Saved entries
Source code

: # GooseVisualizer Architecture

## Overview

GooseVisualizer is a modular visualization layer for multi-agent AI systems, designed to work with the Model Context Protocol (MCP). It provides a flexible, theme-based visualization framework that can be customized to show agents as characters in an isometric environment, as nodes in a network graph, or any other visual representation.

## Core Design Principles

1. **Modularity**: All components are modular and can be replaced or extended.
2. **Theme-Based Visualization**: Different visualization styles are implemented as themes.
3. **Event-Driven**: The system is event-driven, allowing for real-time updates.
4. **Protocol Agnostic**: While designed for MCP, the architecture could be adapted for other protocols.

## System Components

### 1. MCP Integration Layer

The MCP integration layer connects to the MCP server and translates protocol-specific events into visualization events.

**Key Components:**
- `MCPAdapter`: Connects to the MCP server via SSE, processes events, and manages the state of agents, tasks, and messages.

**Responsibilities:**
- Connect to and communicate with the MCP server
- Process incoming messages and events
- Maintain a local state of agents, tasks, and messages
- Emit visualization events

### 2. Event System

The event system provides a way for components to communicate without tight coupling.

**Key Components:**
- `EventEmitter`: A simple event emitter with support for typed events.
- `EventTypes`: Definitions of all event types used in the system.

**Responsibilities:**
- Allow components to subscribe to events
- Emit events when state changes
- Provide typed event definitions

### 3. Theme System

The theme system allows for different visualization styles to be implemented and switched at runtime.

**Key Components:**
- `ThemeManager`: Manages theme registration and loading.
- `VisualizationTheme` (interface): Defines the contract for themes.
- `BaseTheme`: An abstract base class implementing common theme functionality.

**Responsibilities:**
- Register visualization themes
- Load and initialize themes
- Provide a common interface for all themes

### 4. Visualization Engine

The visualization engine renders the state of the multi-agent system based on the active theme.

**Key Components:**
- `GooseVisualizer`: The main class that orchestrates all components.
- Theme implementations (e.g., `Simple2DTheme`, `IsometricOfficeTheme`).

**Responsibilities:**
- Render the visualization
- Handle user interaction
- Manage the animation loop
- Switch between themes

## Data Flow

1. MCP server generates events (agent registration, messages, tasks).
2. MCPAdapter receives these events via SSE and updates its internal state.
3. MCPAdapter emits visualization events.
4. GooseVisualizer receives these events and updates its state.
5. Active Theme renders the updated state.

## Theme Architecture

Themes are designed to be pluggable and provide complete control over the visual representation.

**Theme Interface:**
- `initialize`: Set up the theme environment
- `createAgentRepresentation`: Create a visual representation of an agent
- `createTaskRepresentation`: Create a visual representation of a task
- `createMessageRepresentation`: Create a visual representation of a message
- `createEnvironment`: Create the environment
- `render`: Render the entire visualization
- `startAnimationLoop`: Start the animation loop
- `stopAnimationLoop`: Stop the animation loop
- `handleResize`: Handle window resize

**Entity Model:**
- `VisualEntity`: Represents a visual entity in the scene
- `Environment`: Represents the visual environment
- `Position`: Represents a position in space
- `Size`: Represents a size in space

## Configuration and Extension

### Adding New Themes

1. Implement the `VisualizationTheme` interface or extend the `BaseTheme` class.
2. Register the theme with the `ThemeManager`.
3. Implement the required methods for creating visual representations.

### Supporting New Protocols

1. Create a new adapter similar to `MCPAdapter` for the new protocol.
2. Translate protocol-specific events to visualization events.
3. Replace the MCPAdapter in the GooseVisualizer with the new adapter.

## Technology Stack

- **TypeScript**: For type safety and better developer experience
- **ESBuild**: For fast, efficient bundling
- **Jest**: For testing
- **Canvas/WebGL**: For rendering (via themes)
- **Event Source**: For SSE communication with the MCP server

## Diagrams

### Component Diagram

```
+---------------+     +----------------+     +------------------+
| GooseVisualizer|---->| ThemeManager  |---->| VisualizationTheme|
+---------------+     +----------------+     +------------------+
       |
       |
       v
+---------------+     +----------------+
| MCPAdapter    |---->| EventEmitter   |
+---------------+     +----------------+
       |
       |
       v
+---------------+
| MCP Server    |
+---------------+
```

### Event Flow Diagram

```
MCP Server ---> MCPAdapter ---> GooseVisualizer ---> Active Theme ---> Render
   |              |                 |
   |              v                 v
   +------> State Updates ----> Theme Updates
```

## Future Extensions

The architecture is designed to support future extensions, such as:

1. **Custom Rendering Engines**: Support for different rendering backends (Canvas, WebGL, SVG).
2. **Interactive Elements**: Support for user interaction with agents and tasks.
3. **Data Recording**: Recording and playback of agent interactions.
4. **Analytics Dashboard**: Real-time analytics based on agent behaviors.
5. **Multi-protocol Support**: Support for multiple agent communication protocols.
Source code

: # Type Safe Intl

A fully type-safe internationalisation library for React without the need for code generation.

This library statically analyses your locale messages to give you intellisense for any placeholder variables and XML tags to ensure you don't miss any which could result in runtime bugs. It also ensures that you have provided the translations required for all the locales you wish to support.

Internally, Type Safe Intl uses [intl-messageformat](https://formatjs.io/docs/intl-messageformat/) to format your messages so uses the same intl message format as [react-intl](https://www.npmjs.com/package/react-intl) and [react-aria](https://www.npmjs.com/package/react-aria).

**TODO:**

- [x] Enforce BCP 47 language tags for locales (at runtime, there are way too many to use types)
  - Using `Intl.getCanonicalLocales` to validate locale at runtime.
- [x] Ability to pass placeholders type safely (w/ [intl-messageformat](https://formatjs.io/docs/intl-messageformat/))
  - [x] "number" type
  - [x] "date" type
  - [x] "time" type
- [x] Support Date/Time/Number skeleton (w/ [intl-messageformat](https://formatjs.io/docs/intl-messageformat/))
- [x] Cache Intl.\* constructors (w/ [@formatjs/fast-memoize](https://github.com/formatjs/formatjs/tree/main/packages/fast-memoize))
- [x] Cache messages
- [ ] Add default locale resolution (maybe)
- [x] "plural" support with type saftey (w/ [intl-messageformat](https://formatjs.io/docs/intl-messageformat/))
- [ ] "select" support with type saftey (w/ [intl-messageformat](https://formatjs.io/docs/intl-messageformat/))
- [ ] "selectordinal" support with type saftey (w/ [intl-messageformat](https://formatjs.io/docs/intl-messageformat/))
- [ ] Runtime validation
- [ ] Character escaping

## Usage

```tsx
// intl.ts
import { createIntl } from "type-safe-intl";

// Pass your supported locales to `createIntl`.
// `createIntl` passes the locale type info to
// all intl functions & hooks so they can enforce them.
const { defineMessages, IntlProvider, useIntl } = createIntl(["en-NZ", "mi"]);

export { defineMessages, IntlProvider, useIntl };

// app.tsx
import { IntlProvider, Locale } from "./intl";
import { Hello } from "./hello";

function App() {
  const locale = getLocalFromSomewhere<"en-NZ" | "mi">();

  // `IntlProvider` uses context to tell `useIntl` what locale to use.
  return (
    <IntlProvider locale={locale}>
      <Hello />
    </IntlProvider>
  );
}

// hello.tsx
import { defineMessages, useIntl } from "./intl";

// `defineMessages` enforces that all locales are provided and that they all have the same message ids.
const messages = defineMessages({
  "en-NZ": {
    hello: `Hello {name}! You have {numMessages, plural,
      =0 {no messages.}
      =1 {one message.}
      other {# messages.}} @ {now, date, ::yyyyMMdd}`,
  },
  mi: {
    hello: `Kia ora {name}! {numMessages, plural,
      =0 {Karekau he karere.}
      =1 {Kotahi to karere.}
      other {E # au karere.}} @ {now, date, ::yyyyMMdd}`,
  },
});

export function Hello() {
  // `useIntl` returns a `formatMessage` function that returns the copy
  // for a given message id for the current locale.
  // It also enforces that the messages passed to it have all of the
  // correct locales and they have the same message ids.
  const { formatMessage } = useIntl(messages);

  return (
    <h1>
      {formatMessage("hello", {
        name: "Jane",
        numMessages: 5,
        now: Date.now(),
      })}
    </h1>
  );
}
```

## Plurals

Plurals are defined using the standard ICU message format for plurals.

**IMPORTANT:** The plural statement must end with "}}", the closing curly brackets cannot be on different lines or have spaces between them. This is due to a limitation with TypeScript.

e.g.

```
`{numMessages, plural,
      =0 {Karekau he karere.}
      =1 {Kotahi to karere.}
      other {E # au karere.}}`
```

Problem to solve
Word for word, repeat the data from its first line through the line with "- Emit visualization events", including both of those lines and no others.

Response box
Source code

: # GooseVisualizer Architecture

## Overview

GooseVisualizer is a modular visualization layer for multi-agent AI systems, designed to work with the Model Context Protocol (MCP). It provides a flexible, theme-based visualization framework that can be customized to show agents as characters in an isometric environment, as nodes in a network graph, or any other visual representation.

## Core Design Principles

1. **Modularity**: All components are modular and can be replaced or extended.
2. **Theme-Based Visualization**: Different visualization styles are implemented as themes.
3. **Event-Driven**: The system is event-driven, allowing for real-time updates.
4. **Protocol Agnostic**: While designed for MCP, the architecture could be adapted for other protocols.

## System Components

### 1. MCP Integration Layer

The MCP integration layer connects to the MCP server and translates protocol-specific events into visualization events.

**Key Components:**
- `MCPAdapter`: Connects to the MCP server via SSE, processes events, and manages the state of agents, tasks, and messages.

**Responsibilities:**
- Connect to and communicate with the MCP server
- Process incoming messages and events
- Maintain a local state of agents, tasks, and messages
- Emit visualization events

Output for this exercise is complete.